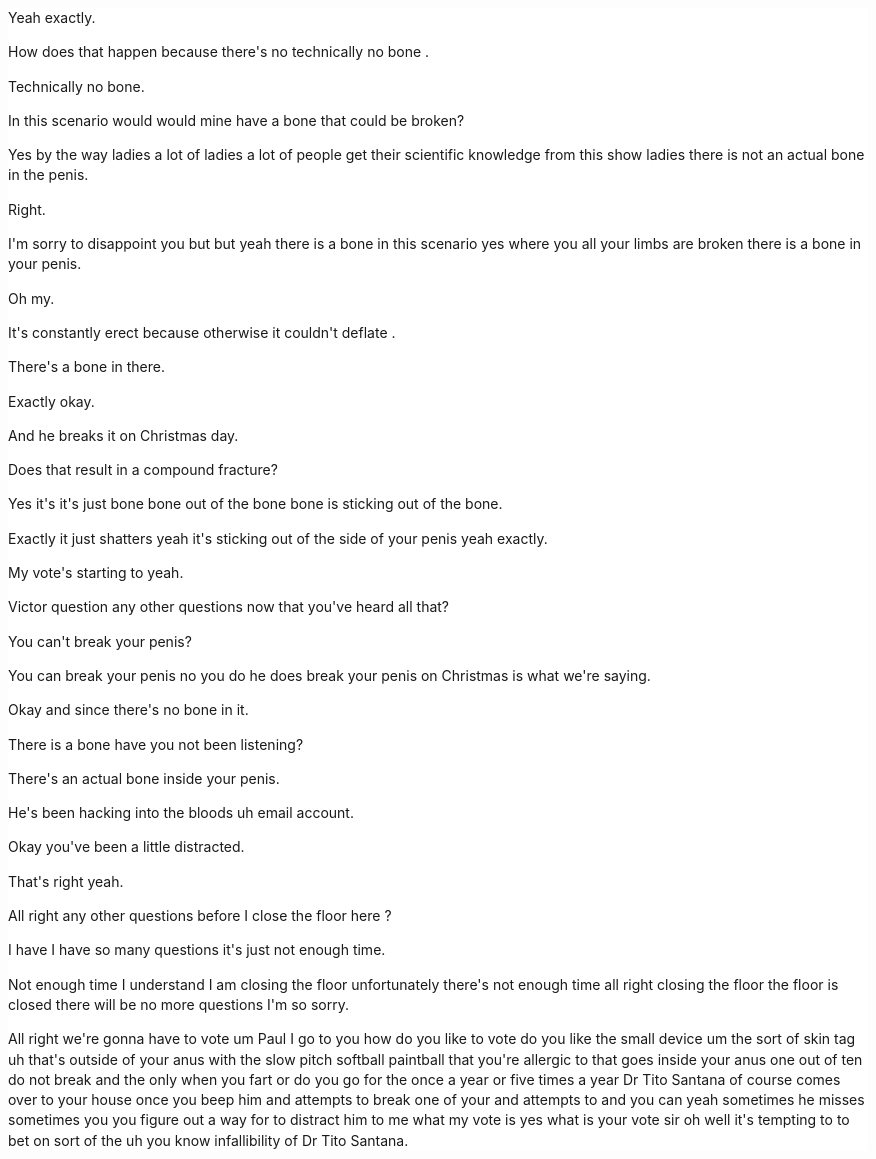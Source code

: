 Yeah exactly.

How does that happen because there's no technically no bone .

Technically no bone.

In this scenario would would mine have a bone that could be broken?

Yes by the way ladies a lot of ladies a lot of people get their scientific knowledge from this show ladies there is not an actual bone in the penis.

Right.

I'm sorry to disappoint you but but yeah there is a bone in this scenario yes where you all your limbs are broken there is a bone in your penis.

Oh my.

It's constantly erect because otherwise it couldn't deflate .

There's a bone in there.

Exactly okay.

And he breaks it on Christmas day.

Does that result in a compound fracture?

Yes it's it's just bone bone out of the bone bone is sticking out of the bone.

Exactly it just shatters yeah it's sticking out of the side of your penis yeah exactly.

My vote's starting to yeah.

Victor question any other questions now that you've heard all that?

You can't break your penis?

You can break your penis no you do he does break your penis on Christmas is what we're saying.

Okay and since there's no bone in it.

There is a bone have you not been listening?

There's an actual bone inside your penis.

He's been hacking into the bloods uh email account.

Okay you've been a little distracted.

That's right yeah.

All right any other questions before I close the floor here ?

I have I have so many questions it's just not enough time.

Not enough time I understand I am closing the floor unfortunately there's not enough time all right closing the floor the floor is closed there will be no more questions I'm so sorry.

All right we're gonna have to vote um Paul I go to you how do you like to vote do you like the small device um the sort of skin tag uh that's outside of your anus with the slow pitch softball paintball that you're allergic to that goes inside your anus one out of ten do not break and the only when you fart or do you go for the once a year or five times a year Dr Tito Santana of course comes over to your house once you beep him and attempts to break one of your and attempts to and you can yeah sometimes he misses sometimes you you figure out a way for to distract him to me what my vote is yes what is your vote sir oh well it's tempting to to bet on sort of the uh you know infallibility of Dr Tito Santana.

Exercise aim –
Only the lines above from the line containing "You can't break your penis?" through the line containing "That's right yeah." should be retyped, exactly and with both ends included.

Response below –
You can't break your penis?

You can break your penis no you do he does break your penis on Christmas is what we're saying.

Okay and since there's no bone in it.

There is a bone have you not been listening?

There's an actual bone inside your penis.

He's been hacking into the bloods uh email account.

Okay you've been a little distracted.

That's right yeah.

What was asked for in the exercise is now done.